*TASK REQUIREMENTS*.
Copy out every line in the entries below that includes "cong".

Saved data entries:
++++++
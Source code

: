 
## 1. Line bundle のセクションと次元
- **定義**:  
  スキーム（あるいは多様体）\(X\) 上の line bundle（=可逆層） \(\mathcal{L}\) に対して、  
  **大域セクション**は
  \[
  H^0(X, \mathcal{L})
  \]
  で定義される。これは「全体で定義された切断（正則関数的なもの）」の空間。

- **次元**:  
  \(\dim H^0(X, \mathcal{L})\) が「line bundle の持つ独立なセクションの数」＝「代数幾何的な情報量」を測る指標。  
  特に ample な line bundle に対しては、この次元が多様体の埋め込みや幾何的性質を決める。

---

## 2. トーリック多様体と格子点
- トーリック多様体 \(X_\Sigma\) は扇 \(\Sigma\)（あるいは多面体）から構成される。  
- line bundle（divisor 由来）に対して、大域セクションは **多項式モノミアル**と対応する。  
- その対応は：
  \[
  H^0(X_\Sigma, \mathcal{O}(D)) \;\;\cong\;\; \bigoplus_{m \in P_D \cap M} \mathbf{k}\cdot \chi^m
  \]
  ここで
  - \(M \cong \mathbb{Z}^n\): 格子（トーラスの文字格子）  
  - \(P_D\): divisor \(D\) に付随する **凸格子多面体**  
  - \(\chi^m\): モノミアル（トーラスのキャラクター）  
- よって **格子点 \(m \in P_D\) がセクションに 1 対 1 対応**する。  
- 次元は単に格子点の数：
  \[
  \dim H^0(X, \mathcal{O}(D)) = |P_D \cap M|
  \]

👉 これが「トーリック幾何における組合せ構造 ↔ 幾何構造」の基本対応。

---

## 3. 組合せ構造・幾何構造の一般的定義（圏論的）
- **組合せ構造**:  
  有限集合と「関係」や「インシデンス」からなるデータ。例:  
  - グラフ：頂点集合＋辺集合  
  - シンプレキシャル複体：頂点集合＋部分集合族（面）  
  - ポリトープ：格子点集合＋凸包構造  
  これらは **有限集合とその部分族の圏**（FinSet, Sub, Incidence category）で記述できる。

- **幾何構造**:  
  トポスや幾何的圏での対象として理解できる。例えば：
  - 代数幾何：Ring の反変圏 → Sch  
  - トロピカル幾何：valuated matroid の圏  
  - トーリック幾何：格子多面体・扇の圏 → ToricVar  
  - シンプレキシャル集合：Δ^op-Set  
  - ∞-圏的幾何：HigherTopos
++++++
*REPLY TO THE TASK*.
  H^0(X_\Sigma, \mathcal{O}(D)) \;\;\cong\;\; \bigoplus_{m \in P_D \cap M} \mathbf{k}\cdot \chi^m
  - \(M \cong \mathbb{Z}^n\): 格子（トーラスの文字格子）  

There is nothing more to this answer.